DENPASAR – Komisi Pemilihan Umum (KPU) Provinsi Bali resmi mengumumkan nama-nama bakal calon anggota legislatif DPRD Bali yang lolos dalam DCS (Daftar Calon Sementara) peserta Pemilu Legislatif (Pileg) 2019, Sabtu (11/8).
Salah satu new comers alias pendatang baru yang mencuri perhatian adalah Togar Situmorang. Advokat yang “dibesarkan” Bali sejak nekat merantau berbekal Rp 170 ribu
di tahun 1998 itu maju sebagai bakal caleg DPRD Bali daerah pemilihan (dapil) Denpasar dari Partai Golkar nomor urut 7.

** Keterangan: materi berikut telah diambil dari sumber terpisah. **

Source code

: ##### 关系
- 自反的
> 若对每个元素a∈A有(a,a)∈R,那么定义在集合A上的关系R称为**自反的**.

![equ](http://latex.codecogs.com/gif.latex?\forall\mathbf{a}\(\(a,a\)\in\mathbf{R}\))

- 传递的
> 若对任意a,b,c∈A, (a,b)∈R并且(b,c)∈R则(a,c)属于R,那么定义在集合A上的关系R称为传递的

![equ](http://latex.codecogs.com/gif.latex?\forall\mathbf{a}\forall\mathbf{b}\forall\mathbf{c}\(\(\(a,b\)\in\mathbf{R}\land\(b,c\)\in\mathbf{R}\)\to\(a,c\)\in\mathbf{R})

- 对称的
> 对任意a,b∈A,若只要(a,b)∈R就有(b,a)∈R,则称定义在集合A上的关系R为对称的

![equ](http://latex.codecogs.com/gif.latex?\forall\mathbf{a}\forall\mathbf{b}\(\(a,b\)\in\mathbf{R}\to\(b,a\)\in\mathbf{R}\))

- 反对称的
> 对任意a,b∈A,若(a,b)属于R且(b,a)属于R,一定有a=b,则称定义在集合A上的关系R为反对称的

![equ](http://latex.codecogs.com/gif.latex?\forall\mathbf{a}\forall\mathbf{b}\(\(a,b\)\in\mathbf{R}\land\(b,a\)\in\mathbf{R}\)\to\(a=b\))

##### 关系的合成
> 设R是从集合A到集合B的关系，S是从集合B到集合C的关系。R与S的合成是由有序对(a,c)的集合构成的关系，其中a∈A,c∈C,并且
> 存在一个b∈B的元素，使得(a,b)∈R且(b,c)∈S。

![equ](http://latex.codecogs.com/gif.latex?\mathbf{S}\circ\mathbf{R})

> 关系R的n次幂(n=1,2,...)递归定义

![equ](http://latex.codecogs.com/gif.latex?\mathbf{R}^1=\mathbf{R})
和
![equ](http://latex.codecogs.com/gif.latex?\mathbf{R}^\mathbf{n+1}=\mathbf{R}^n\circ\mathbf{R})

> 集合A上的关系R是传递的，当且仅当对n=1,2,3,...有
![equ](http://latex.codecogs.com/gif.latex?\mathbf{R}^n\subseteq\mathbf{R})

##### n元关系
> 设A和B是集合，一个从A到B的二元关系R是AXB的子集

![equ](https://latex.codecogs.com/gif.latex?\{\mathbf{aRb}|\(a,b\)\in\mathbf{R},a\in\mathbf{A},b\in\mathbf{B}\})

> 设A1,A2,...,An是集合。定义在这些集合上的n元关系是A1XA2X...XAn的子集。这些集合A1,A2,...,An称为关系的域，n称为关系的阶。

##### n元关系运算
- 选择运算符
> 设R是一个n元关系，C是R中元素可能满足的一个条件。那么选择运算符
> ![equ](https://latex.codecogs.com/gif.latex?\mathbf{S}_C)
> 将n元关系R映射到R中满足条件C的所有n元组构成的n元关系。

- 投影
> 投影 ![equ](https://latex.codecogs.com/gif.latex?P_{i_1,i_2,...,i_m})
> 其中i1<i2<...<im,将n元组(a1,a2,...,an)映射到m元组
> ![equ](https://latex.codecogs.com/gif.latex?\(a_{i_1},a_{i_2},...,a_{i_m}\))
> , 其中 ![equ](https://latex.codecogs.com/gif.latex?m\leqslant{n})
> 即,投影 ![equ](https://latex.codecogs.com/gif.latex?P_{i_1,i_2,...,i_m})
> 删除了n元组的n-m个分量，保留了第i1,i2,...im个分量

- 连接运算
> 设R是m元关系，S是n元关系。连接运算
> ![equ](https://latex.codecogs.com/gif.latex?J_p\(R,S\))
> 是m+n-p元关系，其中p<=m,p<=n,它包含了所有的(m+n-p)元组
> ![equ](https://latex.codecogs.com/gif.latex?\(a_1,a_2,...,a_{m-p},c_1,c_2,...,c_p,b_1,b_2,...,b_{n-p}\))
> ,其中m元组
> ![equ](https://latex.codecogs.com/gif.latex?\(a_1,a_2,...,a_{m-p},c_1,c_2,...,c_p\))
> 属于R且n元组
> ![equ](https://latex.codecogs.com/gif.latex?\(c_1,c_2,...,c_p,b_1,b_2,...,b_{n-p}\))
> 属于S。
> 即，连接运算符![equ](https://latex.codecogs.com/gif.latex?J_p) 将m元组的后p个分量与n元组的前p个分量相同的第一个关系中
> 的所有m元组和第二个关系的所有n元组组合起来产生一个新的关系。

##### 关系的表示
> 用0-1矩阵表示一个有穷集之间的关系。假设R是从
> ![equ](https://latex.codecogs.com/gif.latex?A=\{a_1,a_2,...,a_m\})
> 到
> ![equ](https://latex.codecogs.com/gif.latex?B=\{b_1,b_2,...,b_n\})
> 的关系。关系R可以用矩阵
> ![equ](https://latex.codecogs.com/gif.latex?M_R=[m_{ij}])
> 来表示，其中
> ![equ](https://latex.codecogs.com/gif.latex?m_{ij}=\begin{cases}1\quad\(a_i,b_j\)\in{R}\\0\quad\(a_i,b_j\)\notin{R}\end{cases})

Menariknya, panglima hukum Mantra-Kerta dalam Pilgub Bali 2018 membidik kursi Komisi I DPRD Bali yang membidangi persoalan hukum, pemerintahan, politik, tata kelola aset daerah, penyiaran dan lainnya bukan semata-mata mengejar jabatan.
Melainkan, karena prihatin akan persoalan hukum yang membelit masyarakat Bali. “Setelah diberkahi oleh alam Bali, dibesarkan oleh Bali, kini saatnya saya mengabdi,” ucap pria yang memperistri wanita asli Buleleng itu.
Kepada Jawa Pos Radar Bali, Togar yang mengaku mencintai Bali lebih dari tanah kelahirannya itu akan memperjuangkan isu-isu pembangunan yang menjadi bidang tugas di komisi 1.
Antara lain menyangkut persoalan hukum, pemerintahan, dan tata kelola aset daerah. “Saya advokat. Saya miris dengan persoalan hukum yang ada di masyarakat maupun juga pemerintahan.
Rasa keadilan masyarakat kerap tidak terpenuhi. Belum lagi ada oknum pejabat yang menyalahgunakan kekuasaan untuk memperkaya diri,” kata Togar
yang sering ngayah memberikan bantuan hukum gratis pada masyarakat kurang mampu dan tertindas dalam penegakan hukum.
Hal lain yang memaksa Togar mau tidak mau harus terjun ke dunia politik adalah semakin merajalelanya mafia tanah di Bali.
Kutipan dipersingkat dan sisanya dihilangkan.